TASK BRIEF »
Check the entries below for lines with "wallets"; report only how many there are.

EXCERPTED DATA »
====

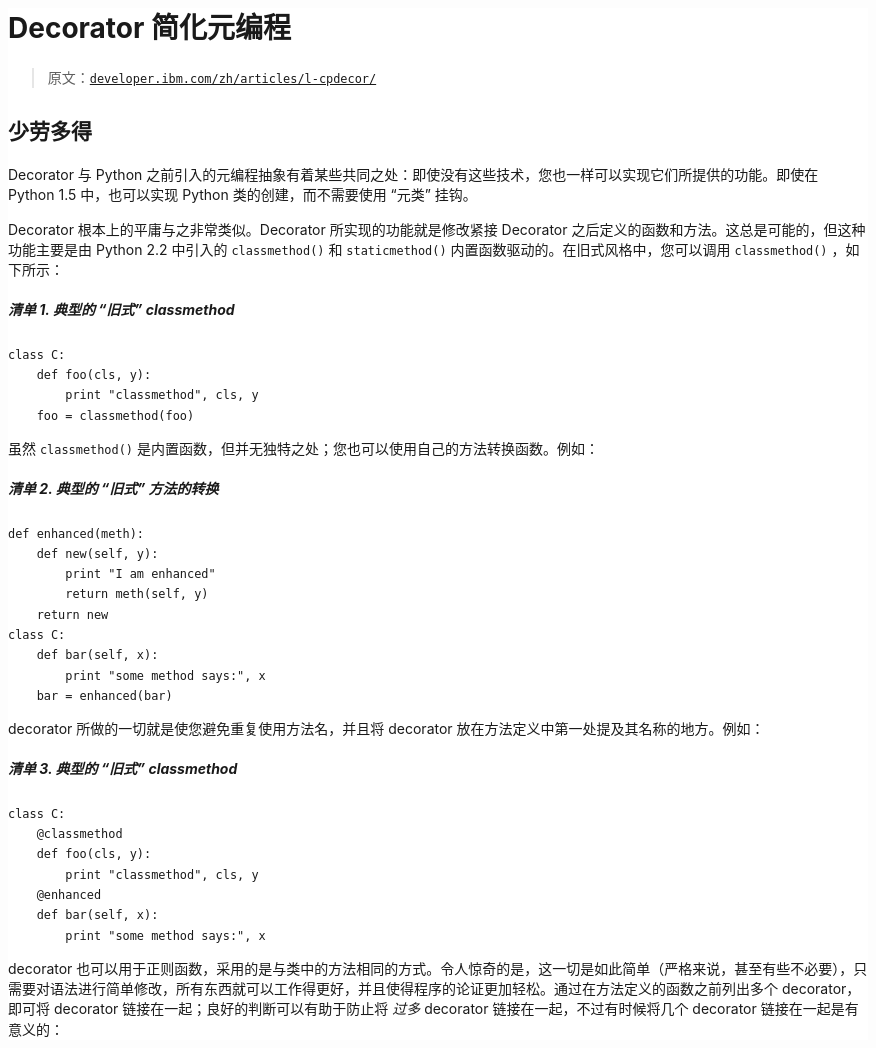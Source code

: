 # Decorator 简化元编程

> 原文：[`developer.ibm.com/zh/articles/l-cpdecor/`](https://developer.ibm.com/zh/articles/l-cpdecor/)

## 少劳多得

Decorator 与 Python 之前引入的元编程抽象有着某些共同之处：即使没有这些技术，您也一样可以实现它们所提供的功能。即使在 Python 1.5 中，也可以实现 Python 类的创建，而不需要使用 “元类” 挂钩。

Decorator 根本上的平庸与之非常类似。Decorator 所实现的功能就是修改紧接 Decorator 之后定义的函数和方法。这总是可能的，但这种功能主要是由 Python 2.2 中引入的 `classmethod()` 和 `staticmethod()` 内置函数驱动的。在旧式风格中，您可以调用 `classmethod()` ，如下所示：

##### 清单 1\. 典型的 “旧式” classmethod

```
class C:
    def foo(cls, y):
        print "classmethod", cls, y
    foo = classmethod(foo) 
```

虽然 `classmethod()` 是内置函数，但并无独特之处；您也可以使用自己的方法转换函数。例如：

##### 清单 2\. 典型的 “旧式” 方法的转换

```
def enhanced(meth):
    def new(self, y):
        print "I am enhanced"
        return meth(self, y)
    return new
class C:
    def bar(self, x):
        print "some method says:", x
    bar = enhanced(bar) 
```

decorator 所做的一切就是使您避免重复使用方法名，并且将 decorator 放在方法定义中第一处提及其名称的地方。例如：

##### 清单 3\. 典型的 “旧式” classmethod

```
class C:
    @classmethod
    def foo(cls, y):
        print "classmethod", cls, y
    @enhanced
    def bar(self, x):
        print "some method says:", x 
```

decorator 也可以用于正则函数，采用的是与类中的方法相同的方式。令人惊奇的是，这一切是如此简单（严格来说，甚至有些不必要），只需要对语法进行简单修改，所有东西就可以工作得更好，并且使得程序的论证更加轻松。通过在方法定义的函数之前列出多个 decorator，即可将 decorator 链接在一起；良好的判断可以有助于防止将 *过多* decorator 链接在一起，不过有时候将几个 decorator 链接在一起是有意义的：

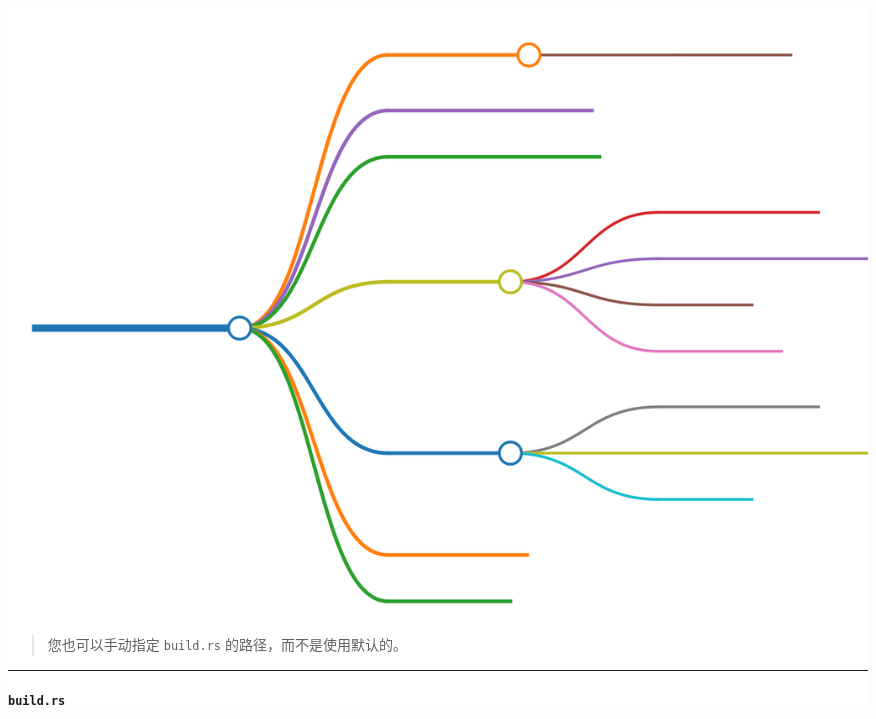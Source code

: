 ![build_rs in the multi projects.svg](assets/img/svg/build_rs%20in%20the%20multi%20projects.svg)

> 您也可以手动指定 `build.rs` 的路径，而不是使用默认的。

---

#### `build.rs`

====

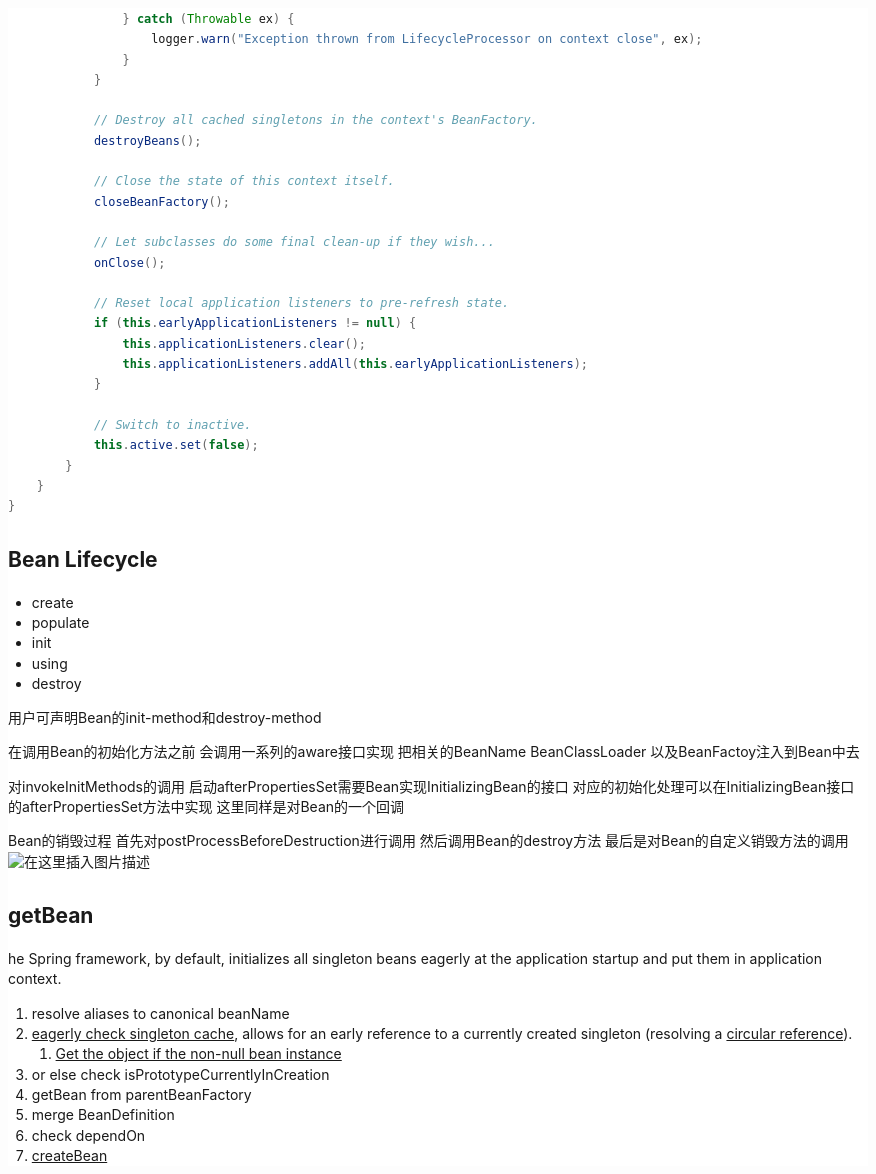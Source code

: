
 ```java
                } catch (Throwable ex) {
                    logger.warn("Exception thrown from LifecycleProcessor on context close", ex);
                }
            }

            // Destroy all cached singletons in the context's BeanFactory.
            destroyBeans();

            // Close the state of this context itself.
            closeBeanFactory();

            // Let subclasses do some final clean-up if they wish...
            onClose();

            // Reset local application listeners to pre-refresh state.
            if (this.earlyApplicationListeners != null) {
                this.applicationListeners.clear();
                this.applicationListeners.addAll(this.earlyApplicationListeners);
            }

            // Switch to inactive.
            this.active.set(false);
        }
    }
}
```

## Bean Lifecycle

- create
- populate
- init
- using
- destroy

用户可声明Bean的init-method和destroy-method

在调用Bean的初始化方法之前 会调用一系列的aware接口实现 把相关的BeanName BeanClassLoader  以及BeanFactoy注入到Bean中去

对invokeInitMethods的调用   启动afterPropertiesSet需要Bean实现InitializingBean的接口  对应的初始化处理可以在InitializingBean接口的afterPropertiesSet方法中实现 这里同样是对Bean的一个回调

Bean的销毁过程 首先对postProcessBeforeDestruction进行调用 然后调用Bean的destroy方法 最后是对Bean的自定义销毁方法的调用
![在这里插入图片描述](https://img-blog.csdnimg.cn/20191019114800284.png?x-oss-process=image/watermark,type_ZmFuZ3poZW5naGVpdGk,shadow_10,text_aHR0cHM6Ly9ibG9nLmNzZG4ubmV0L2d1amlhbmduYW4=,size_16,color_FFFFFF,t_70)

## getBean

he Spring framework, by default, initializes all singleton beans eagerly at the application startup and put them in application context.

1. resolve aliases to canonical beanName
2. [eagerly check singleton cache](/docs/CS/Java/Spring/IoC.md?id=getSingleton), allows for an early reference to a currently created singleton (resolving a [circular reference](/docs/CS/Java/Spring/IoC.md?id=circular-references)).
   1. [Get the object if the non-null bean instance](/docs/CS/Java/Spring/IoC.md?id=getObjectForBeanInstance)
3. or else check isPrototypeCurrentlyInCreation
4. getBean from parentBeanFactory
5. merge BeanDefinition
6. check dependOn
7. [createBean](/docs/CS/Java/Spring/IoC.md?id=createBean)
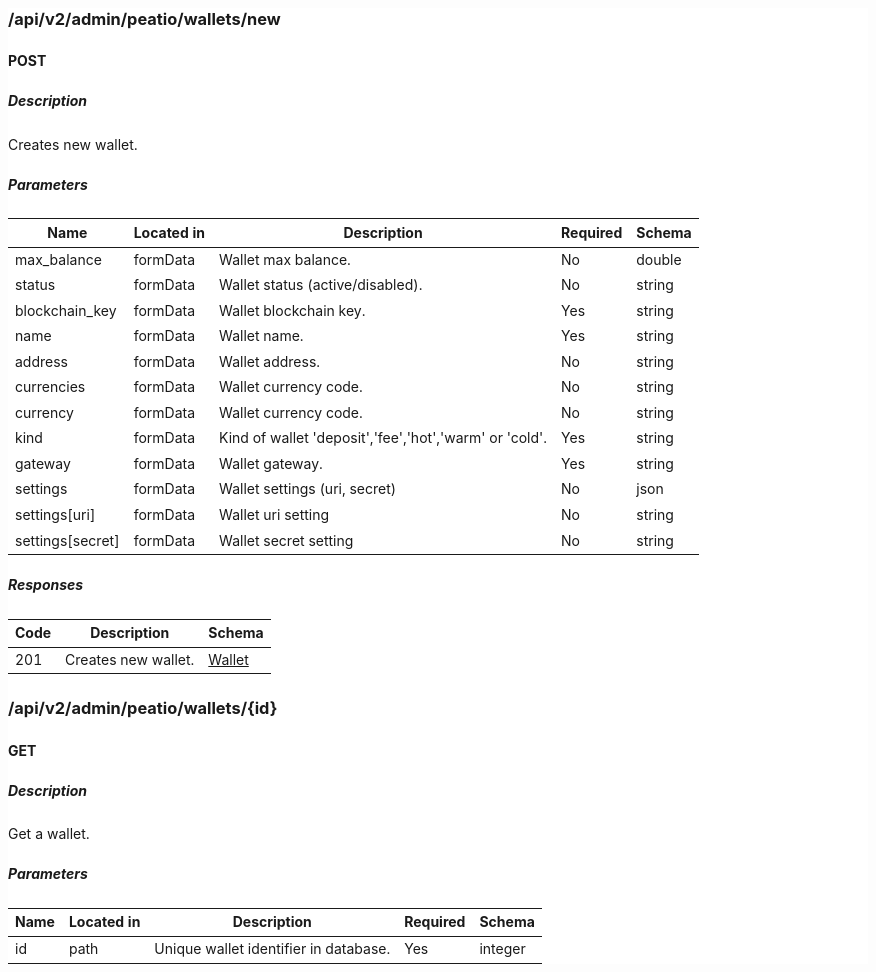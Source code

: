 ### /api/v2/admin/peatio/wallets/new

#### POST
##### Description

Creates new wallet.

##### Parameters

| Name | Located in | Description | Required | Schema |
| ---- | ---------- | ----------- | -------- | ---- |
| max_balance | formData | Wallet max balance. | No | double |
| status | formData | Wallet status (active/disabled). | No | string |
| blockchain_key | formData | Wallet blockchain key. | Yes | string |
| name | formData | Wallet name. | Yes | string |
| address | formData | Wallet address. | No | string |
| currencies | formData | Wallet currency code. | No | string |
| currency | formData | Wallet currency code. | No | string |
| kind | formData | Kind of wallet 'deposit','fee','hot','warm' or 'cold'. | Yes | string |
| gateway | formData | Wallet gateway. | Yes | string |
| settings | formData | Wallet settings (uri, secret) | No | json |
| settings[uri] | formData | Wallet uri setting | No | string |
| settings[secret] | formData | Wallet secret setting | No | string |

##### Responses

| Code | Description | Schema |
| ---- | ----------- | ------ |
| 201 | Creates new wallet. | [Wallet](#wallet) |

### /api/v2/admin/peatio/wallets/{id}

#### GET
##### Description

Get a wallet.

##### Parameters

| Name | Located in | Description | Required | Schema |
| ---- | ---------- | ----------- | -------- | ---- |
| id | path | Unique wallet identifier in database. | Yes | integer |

====

WRITTEN SOLUTION »
2